- Chairman: Ho Hon
- Vice Chairman: Pak Hon-yong Yi Ki-sok
- Founded: 23 November 1946
- Dissolved: 24 June 1949
- Merger of: CPK NPPK
- Merged into: WPK
- Newspaper: Haebang Ilbo (Daily Liberation); Roryŏk Inmin (Working People);
- Membership: 360,000 (1947 estimate)
- Ideology: Communism; Marxism–Leninism;
- Political position: Far-left

= Workers' Party of South Korea =

1946–1949 political party in South Korea

The Workers' Party of South Korea was a communist party in South Korea from 1946 to 1949. It is also sometimes colloquially referred to as the "Namro Party".

== History ==
It was founded on 23 November 1946 through the merger of the Communist Party of South Korea, New People's Party of Korea and a faction of the People's Party of Korea (the so-called 'forty-eighters'). It was led by Ho Hon. The clandestine trade union movement, the All Korea Labor Union (Chŏnp'yŏng) and Korean Trade Union National Council were connected to the party.

The party was outlawed by the United States occupation authorities due to the party being an aggravating opposition to South Korea and the US, but the party organized a network of clandestine cells and was able to obtain a considerable following. It had around 360,000 party members. In 1947, the party initiated armed guerrilla struggle. As the persecution of party intensified, large sections of the party leadership moved to Pyongyang.

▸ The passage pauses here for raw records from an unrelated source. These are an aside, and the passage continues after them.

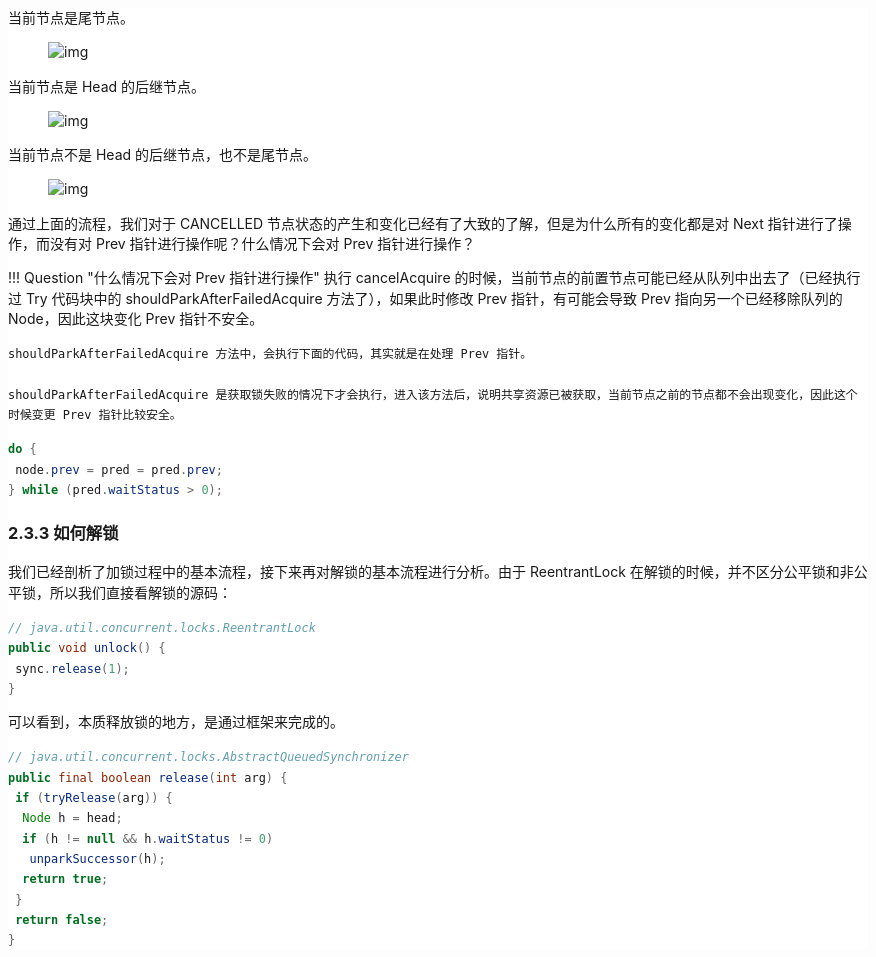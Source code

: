 当前节点是尾节点。

<figure markdown="span">
<img src="../../assets/b845211ced57561c24f79d56194949e822049.png" alt="img">
</figure>

当前节点是 Head 的后继节点。

<figure markdown="span">
<img src="../../assets/ab89bfec875846e5028a4f8fead32b7117975.png" alt="img">
</figure>

当前节点不是 Head 的后继节点，也不是尾节点。

<figure markdown="span">
<img src="../../assets/45d0d9e4a6897eddadc4397cf53d6cd522452.png" alt="img">
</figure>

通过上面的流程，我们对于 CANCELLED 节点状态的产生和变化已经有了大致的了解，但是为什么所有的变化都是对 Next 指针进行了操作，而没有对 Prev 指针进行操作呢？什么情况下会对 Prev 指针进行操作？

!!! Question "什么情况下会对 Prev 指针进行操作"
    执行 cancelAcquire 的时候，当前节点的前置节点可能已经从队列中出去了（已经执行过 Try 代码块中的 shouldParkAfterFailedAcquire 方法了），如果此时修改 Prev 指针，有可能会导致 Prev 指向另一个已经移除队列的 Node，因此这块变化 Prev 指针不安全。

    shouldParkAfterFailedAcquire 方法中，会执行下面的代码，其实就是在处理 Prev 指针。

    shouldParkAfterFailedAcquire 是获取锁失败的情况下才会执行，进入该方法后，说明共享资源已被获取，当前节点之前的节点都不会出现变化，因此这个时候变更 Prev 指针比较安全。

```java
do {
 node.prev = pred = pred.prev;
} while (pred.waitStatus > 0);
```

### 2.3.3 如何解锁

我们已经剖析了加锁过程中的基本流程，接下来再对解锁的基本流程进行分析。由于 ReentrantLock 在解锁的时候，并不区分公平锁和非公平锁，所以我们直接看解锁的源码：

```java
// java.util.concurrent.locks.ReentrantLock
public void unlock() {
 sync.release(1);
}
```

可以看到，本质释放锁的地方，是通过框架来完成的。

```java
// java.util.concurrent.locks.AbstractQueuedSynchronizer
public final boolean release(int arg) {
 if (tryRelease(arg)) {
  Node h = head;
  if (h != null && h.waitStatus != 0)
   unparkSuccessor(h);
  return true;
 }
 return false;
}
```
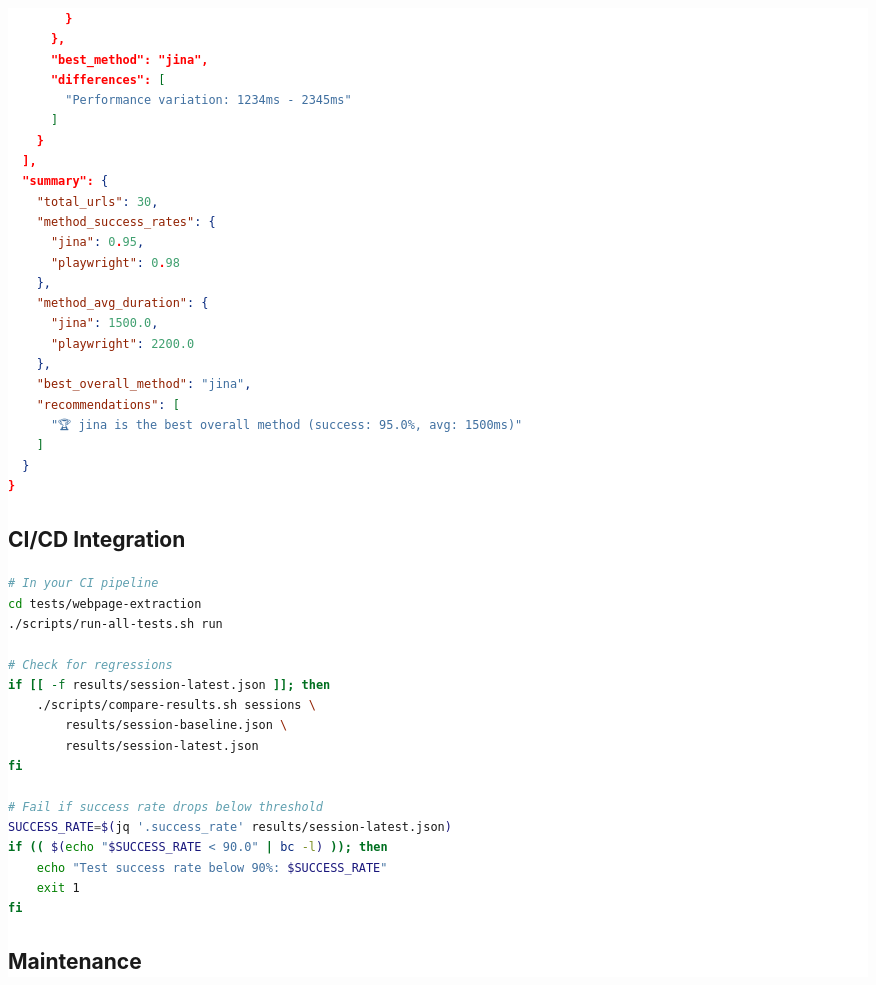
 ```json
        }
      },
      "best_method": "jina",
      "differences": [
        "Performance variation: 1234ms - 2345ms"
      ]
    }
  ],
  "summary": {
    "total_urls": 30,
    "method_success_rates": {
      "jina": 0.95,
      "playwright": 0.98
    },
    "method_avg_duration": {
      "jina": 1500.0,
      "playwright": 2200.0
    },
    "best_overall_method": "jina",
    "recommendations": [
      "🏆 jina is the best overall method (success: 95.0%, avg: 1500ms)"
    ]
  }
}
```

## CI/CD Integration

```bash
# In your CI pipeline
cd tests/webpage-extraction
./scripts/run-all-tests.sh run

# Check for regressions
if [[ -f results/session-latest.json ]]; then
    ./scripts/compare-results.sh sessions \
        results/session-baseline.json \
        results/session-latest.json
fi

# Fail if success rate drops below threshold
SUCCESS_RATE=$(jq '.success_rate' results/session-latest.json)
if (( $(echo "$SUCCESS_RATE < 90.0" | bc -l) )); then
    echo "Test success rate below 90%: $SUCCESS_RATE"
    exit 1
fi
```

## Maintenance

The party was opposed to the formation of a South Korean state. In February–March 1948, it instigated general strikes in opposition to the plans to create a separate South Korean state. On 3 April 1948, the party led an insurgency on Jeju Island, against the United Nations and South Korean government. In the suppression of the revolt, thousands of insurgents and their sympathizers were executed and massacred by the South Korean government, in an incident known as the Jeju massacre. In one of its first official acts, the South Korean National Assembly passed the National Security Act in September 1948, which among other measures, outlawed the Workers' Party of South Korea.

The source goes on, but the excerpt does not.